Task input —
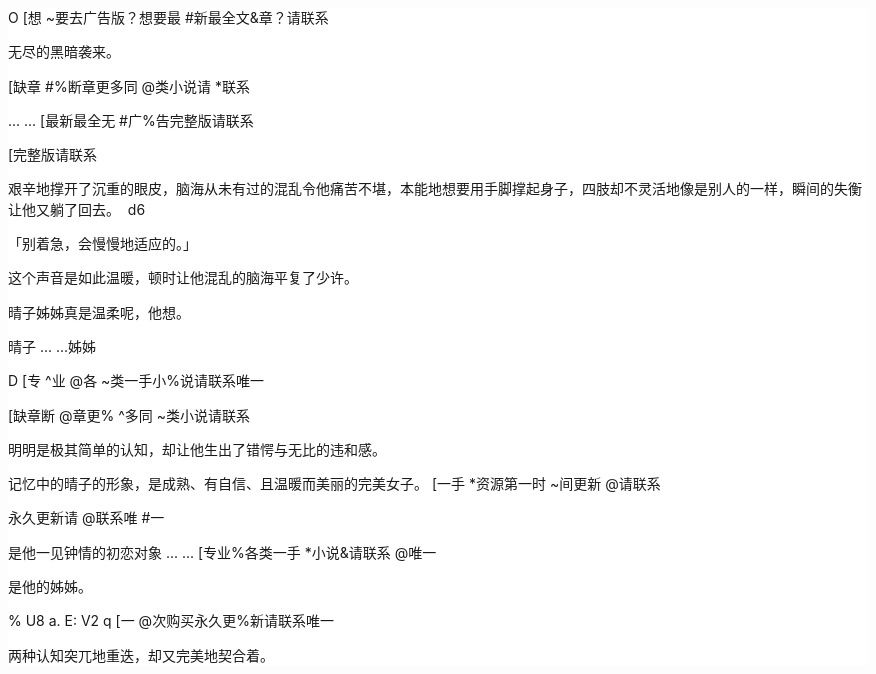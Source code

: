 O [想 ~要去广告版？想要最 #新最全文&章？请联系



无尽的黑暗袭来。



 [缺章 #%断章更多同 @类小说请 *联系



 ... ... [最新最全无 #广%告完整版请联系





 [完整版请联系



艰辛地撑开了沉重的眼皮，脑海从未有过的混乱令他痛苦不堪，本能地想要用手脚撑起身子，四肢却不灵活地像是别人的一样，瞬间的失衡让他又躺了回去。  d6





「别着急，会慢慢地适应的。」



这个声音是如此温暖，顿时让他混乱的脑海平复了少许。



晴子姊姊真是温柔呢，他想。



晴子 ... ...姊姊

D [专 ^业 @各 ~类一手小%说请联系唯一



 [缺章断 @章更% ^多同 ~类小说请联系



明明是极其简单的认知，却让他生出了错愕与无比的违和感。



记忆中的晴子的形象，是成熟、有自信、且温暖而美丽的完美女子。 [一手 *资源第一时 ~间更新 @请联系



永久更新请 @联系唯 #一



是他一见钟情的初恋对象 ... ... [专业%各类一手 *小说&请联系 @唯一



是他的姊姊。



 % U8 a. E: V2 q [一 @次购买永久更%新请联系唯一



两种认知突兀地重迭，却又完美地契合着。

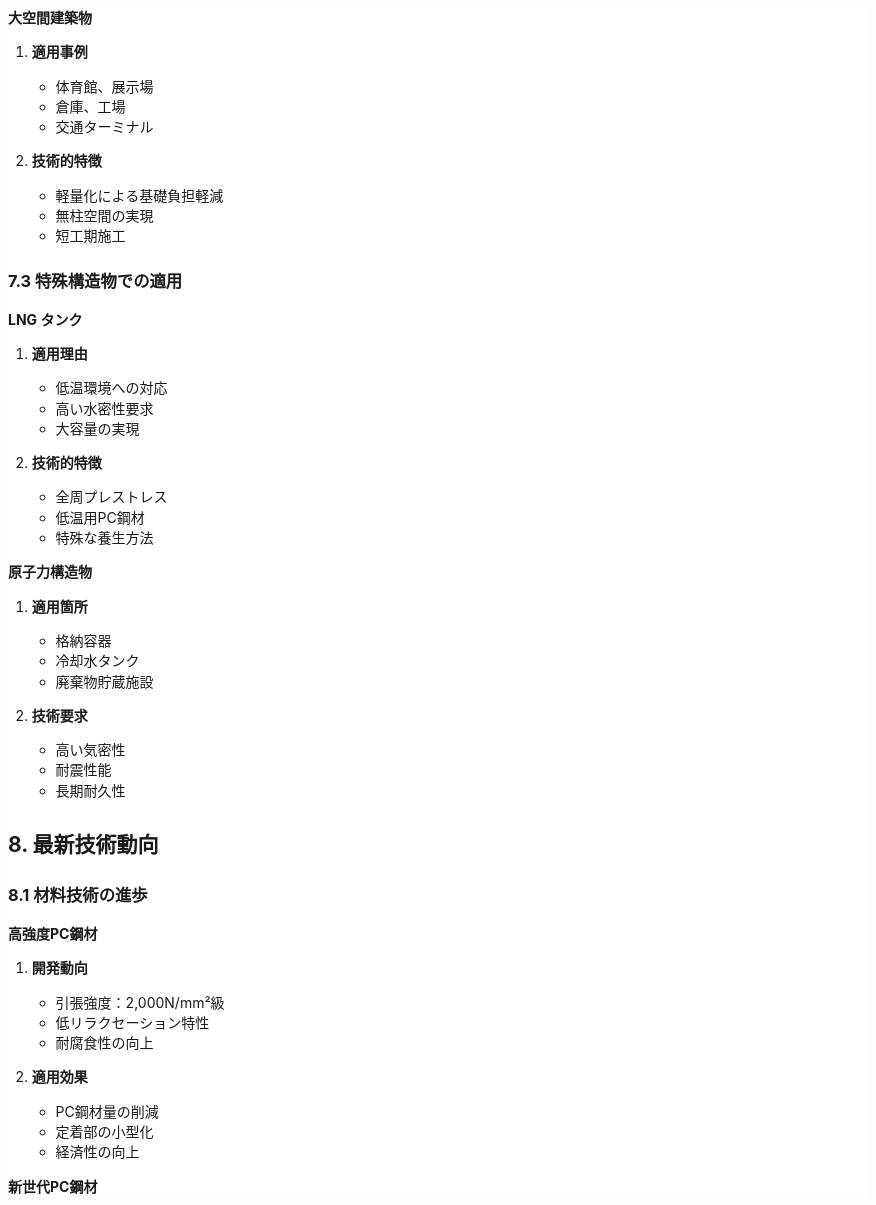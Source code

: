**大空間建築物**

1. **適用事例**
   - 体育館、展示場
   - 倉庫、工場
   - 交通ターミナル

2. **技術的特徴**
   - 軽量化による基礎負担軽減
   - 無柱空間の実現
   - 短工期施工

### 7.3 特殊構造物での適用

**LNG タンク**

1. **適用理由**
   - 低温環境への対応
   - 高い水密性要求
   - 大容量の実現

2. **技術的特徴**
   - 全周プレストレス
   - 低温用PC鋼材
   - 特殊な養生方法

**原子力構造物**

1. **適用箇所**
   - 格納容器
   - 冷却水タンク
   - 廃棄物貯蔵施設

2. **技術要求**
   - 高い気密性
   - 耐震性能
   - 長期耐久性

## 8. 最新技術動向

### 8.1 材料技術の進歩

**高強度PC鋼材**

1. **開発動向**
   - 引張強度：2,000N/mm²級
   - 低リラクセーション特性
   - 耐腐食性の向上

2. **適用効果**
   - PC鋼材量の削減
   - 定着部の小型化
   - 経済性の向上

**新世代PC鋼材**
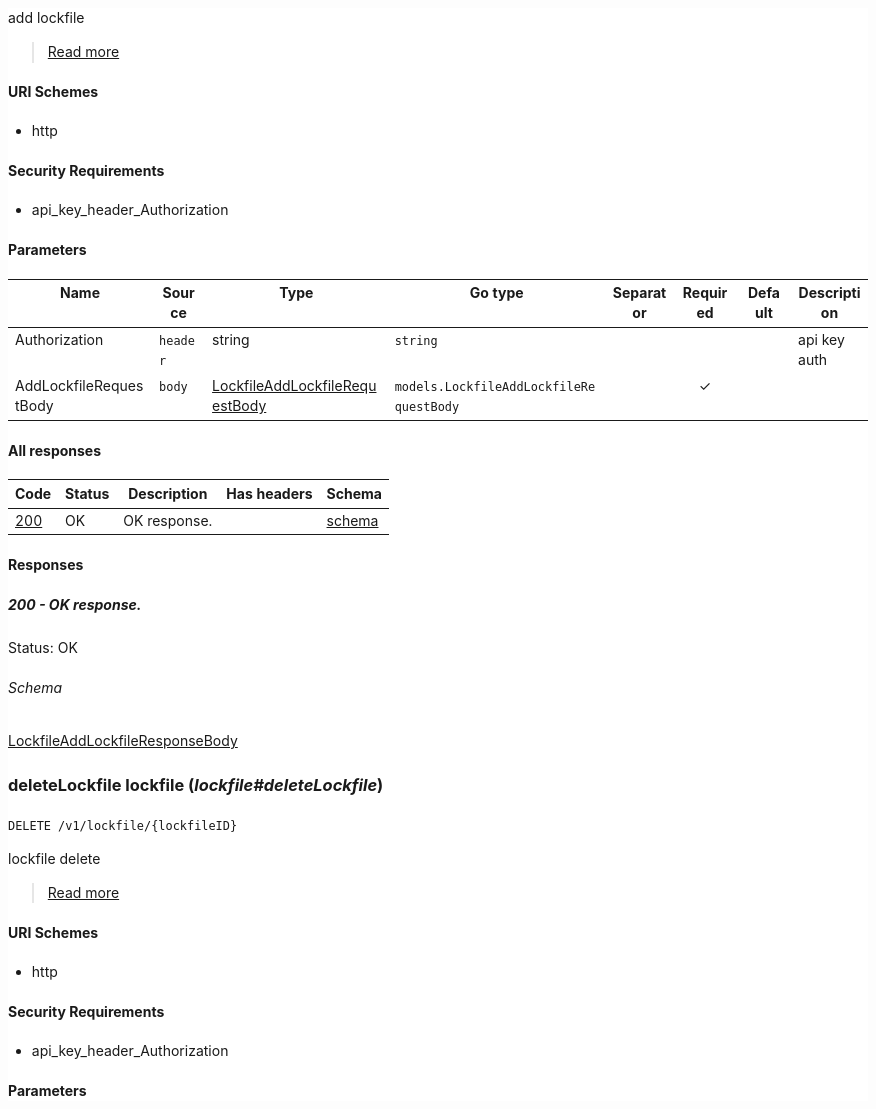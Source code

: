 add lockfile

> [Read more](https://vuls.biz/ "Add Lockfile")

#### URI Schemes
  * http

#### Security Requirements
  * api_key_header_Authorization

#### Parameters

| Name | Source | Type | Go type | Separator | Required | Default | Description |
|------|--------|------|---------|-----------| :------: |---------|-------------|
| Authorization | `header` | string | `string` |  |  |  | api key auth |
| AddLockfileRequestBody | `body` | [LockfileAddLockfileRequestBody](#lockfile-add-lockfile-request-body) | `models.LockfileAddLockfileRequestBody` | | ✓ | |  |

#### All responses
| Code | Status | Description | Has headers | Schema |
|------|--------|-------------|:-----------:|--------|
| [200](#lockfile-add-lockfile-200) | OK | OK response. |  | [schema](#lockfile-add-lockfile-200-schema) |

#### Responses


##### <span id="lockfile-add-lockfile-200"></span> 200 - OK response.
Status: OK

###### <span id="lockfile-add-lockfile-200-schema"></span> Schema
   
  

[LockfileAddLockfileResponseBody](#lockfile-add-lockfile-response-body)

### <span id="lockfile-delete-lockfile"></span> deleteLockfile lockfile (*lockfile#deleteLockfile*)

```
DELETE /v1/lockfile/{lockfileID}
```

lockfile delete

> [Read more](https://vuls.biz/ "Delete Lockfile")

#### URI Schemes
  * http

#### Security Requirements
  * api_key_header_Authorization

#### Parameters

How to complete this task —
Begin with the line that contains "[200](#lockfile-add-lockfile-200) | OK". Repeat it and every line after it through the end of the listing, exactly, and print nothing more.

Task answer —
| [200](#lockfile-add-lockfile-200) | OK | OK response. |  | [schema](#lockfile-add-lockfile-200-schema) |

#### Responses


##### <span id="lockfile-add-lockfile-200"></span> 200 - OK response.
Status: OK

###### <span id="lockfile-add-lockfile-200-schema"></span> Schema
   
  

[LockfileAddLockfileResponseBody](#lockfile-add-lockfile-response-body)

### <span id="lockfile-delete-lockfile"></span> deleteLockfile lockfile (*lockfile#deleteLockfile*)

```
DELETE /v1/lockfile/{lockfileID}
```

lockfile delete

> [Read more](https://vuls.biz/ "Delete Lockfile")

#### URI Schemes
  * http

#### Security Requirements
  * api_key_header_Authorization

#### Parameters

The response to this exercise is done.